Behind the scenes of Southwest Silicon, our new Riskgaming scenario
Dive into the world of water, chip fabs, and Arizona politics with our new game launched this morning
Arizona is arguably the most pivotal swing state in America today, home to a newly-built TSMC chip fab and a burgeoning silicon ecosystem. It’s also running out of water, activating a doomsday clock that sets the state’s future on a cataclysmic path with the needs of its current and future citizens.
Yes, it’s the alfalfa. Yes, it’s the golf courses and swimming pools that dot the bone-dry desert. Yes, it’s the new chip fabs. Yes, it’s the massive population growth in one of the most inhospitable environments to humans in the continental United States. And yet, like the metaphorical beast, Phoenix is rising from the sands of the geologic past to become one of the most important global regions of the 21st century. How the city and Arizona more broadly manage that crucial three-atom elixir of life will determine the destiny for themselves — and all of us.
Southwest Silicon is a brand-new, full-immersion Riskgaming scenario for 8-9 players that simulates the tough economic, social and political tradeoffs of the American Southwest.

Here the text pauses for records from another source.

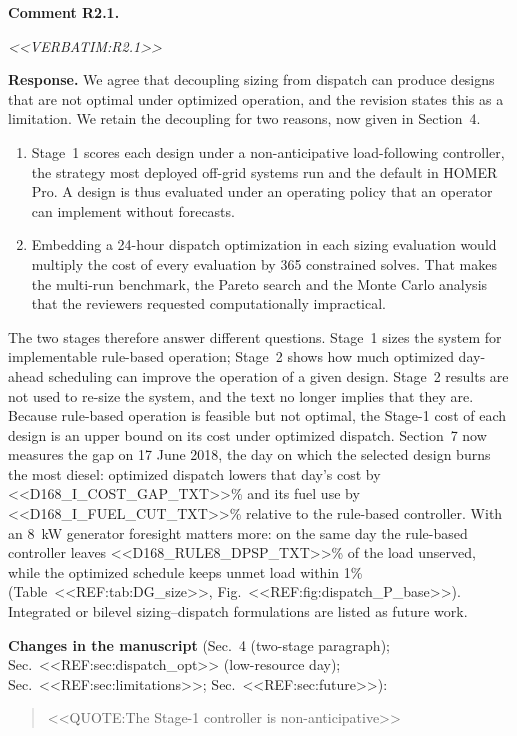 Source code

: \documentclass[11pt]{article}
\newcounter{rc}
\newcommand{\rcomment}[2]{\stepcounter{rc}\par\medskip
  \noindent\textbf{Comment #1.}\par
  {\color{commentgrey}\itshape #2\par}}
\newcommand{\response}[1]{\par\noindent\textbf{Response.} #1\par}
\newcommand{\change}[2]{\par\noindent\textbf{Changes in the manuscript} (#1):\par
  \begin{quote}\color{revblue}#2\end{quote}}
\begin{document}
\rcomment{R2.1}{<<VERBATIM:R2.1>>}
\response{We agree that decoupling sizing from dispatch can produce designs that are not optimal under optimized operation, and the revision states this as a limitation. We retain the decoupling for two reasons, now given in Section~4.
\begin{enumerate}[leftmargin=*,itemsep=1pt]
\item Stage~1 scores each design under a non-anticipative load-following controller, the strategy most deployed off-grid systems run and the default in HOMER Pro. A design is thus evaluated under an operating policy that an operator can implement without forecasts.
\item Embedding a 24-hour dispatch optimization in each sizing evaluation would multiply the cost of every evaluation by 365 constrained solves. That makes the multi-run benchmark, the Pareto search and the Monte Carlo analysis that the reviewers requested computationally impractical.
\end{enumerate}
The two stages therefore answer different questions. Stage~1 sizes the system for implementable rule-based operation; Stage~2 shows how much optimized day-ahead scheduling can improve the operation of a given design. Stage~2 results are not used to re-size the system, and the text no longer implies that they are. Because rule-based operation is feasible but not optimal, the Stage-1 cost of each design is an upper bound on its cost under optimized dispatch. Section~7 now measures the gap on 17 June 2018, the day on which the selected design burns the most diesel: optimized dispatch lowers that day's cost by <<D168_I_COST_GAP_TXT>>\% and its fuel use by <<D168_I_FUEL_CUT_TXT>>\% relative to the rule-based controller. With an 8~kW generator foresight matters more: on the same day the rule-based controller leaves <<D168_RULE8_DPSP_TXT>>\% of the load unserved, while the optimized schedule keeps unmet load within 1\% (Table~<<REF:tab:DG_size>>, Fig.~<<REF:fig:dispatch_P_base>>). Integrated or bilevel sizing--dispatch formulations are listed as future work.}
\change{Sec.~4 (two-stage paragraph); Sec.~<<REF:sec:dispatch_opt>> (low-resource day); Sec.~<<REF:sec:limitations>>; Sec.~<<REF:sec:future>>}{<<QUOTE:The Stage-1 controller is non-anticipative>>}
\end{document}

We’re launching it today, and all of the materials that you need to play are now available for download.
The game was created by Ian Curtiss, our independent Riskgaming scenario designer who lives in Phoenix and has watched as the hulking concrete structures of chip fabs and office parks have emerged from the wilds.
The gameplay of Southwest Silicon centers on water rights and the frenetic competition — and requisite tradeoffs — over these all-important legal contracts that can be bought and traded across dozens of stakeholders with their own interests and biases. Ian modeled Arizona’s water market after extensive research and real-world reporting, capturing both the obvious economic implications of these trades but also their direct and indirect effects on families and communities.

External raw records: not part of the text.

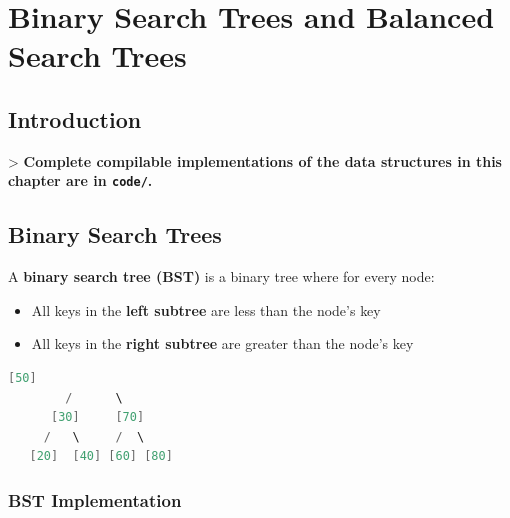 \chapter{Binary Search Trees and Balanced Search Trees}\label{ch11:binary-search-trees-and-balanced-search-trees}

\section{Introduction}

> \textbf{Complete compilable implementations of the data structures in this chapter are in \texttt{code/}.}

\section{Binary Search Trees}

A \textbf{binary search tree (BST)} is a binary tree where for every node:
\begin{itemize}
\item All keys in the \textbf{left subtree} are less than the node's key
\item All keys in the \textbf{right subtree} are greater than the node's key
\end{itemize}

\begin{lstlisting}[language=Java]
          [50]
        /      \
      [30]     [70]
     /   \     /  \
   [20]  [40] [60] [80]
\end{lstlisting}

\subsection{BST Implementation}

Three players are the mayors of Phoenix, Chandler and Peoria, all trying to attract brand-new industries to their cities in spite of residential growth and increasingly scarce water supplies. Droughts are an omni-present threat, potentially triggering water shortages that can lead to immediate drops in polling and a political crisis. Should you gamble the city’s future through over-expansion that might never be a problem in the end? Or should you play it safe, but potentially lose a crucial economic development project to another regional city?

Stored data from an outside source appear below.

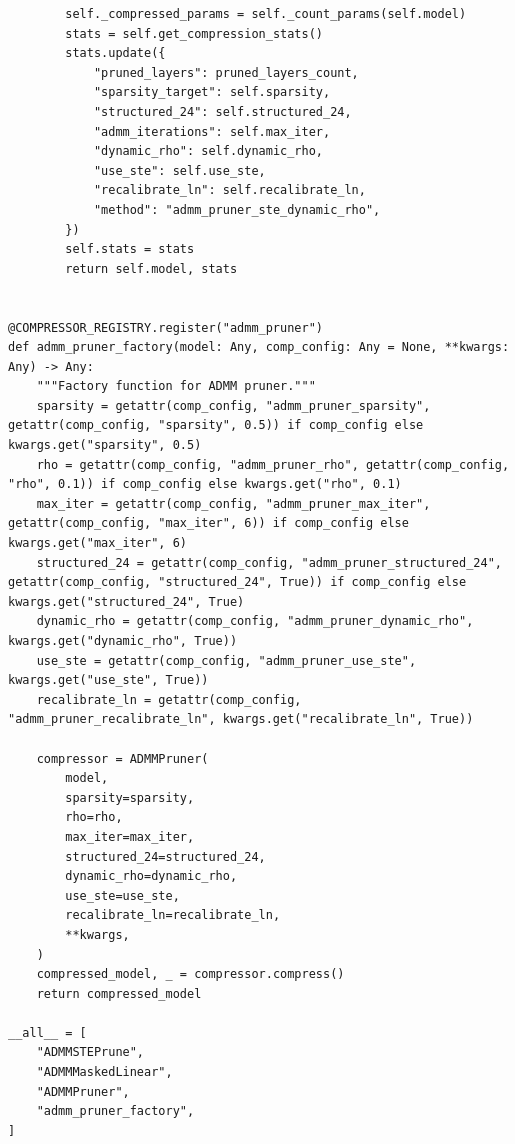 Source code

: \begin{lstlisting}
        self._compressed_params = self._count_params(self.model)
        stats = self.get_compression_stats()
        stats.update({
            "pruned_layers": pruned_layers_count,
            "sparsity_target": self.sparsity,
            "structured_24": self.structured_24,
            "admm_iterations": self.max_iter,
            "dynamic_rho": self.dynamic_rho,
            "use_ste": self.use_ste,
            "recalibrate_ln": self.recalibrate_ln,
            "method": "admm_pruner_ste_dynamic_rho",
        })
        self.stats = stats
        return self.model, stats


@COMPRESSOR_REGISTRY.register("admm_pruner")
def admm_pruner_factory(model: Any, comp_config: Any = None, **kwargs: Any) -> Any:
    """Factory function for ADMM pruner."""
    sparsity = getattr(comp_config, "admm_pruner_sparsity", getattr(comp_config, "sparsity", 0.5)) if comp_config else kwargs.get("sparsity", 0.5)
    rho = getattr(comp_config, "admm_pruner_rho", getattr(comp_config, "rho", 0.1)) if comp_config else kwargs.get("rho", 0.1)
    max_iter = getattr(comp_config, "admm_pruner_max_iter", getattr(comp_config, "max_iter", 6)) if comp_config else kwargs.get("max_iter", 6)
    structured_24 = getattr(comp_config, "admm_pruner_structured_24", getattr(comp_config, "structured_24", True)) if comp_config else kwargs.get("structured_24", True)
    dynamic_rho = getattr(comp_config, "admm_pruner_dynamic_rho", kwargs.get("dynamic_rho", True))
    use_ste = getattr(comp_config, "admm_pruner_use_ste", kwargs.get("use_ste", True))
    recalibrate_ln = getattr(comp_config, "admm_pruner_recalibrate_ln", kwargs.get("recalibrate_ln", True))

    compressor = ADMMPruner(
        model,
        sparsity=sparsity,
        rho=rho,
        max_iter=max_iter,
        structured_24=structured_24,
        dynamic_rho=dynamic_rho,
        use_ste=use_ste,
        recalibrate_ln=recalibrate_ln,
        **kwargs,
    )
    compressed_model, _ = compressor.compress()
    return compressed_model

__all__ = [
    "ADMMSTEPrune",
    "ADMMMaskedLinear",
    "ADMMPruner",
    "admm_pruner_factory",
]
\end{lstlisting}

One player takes on the role of the governor of the Gila River Indian Community in central Arizona. The nation has bountiful water resources, but has its own challenging tradeoffs to balance like protecting its Native American legacy and influence while also taking part in Arizona’s economic success.
Other players take on the role of politicians trying to pass legislation that changes the game’s rules, consultants who are brokering deals for profit, and the local executive of the chip fab, who wants the best deal possible to drive the company’s stock price to its highest levels yet.
Southwest Silicon is a local game with global implications, one that we have played in the United States as well as in Europe and Asia. The challenge of growing under constraints is a commonplace, and the liminal space between positive-sum growth and doom-loop collapse can be astonishingly narrow.
In short: get a group together, play the game, and let us know what you think!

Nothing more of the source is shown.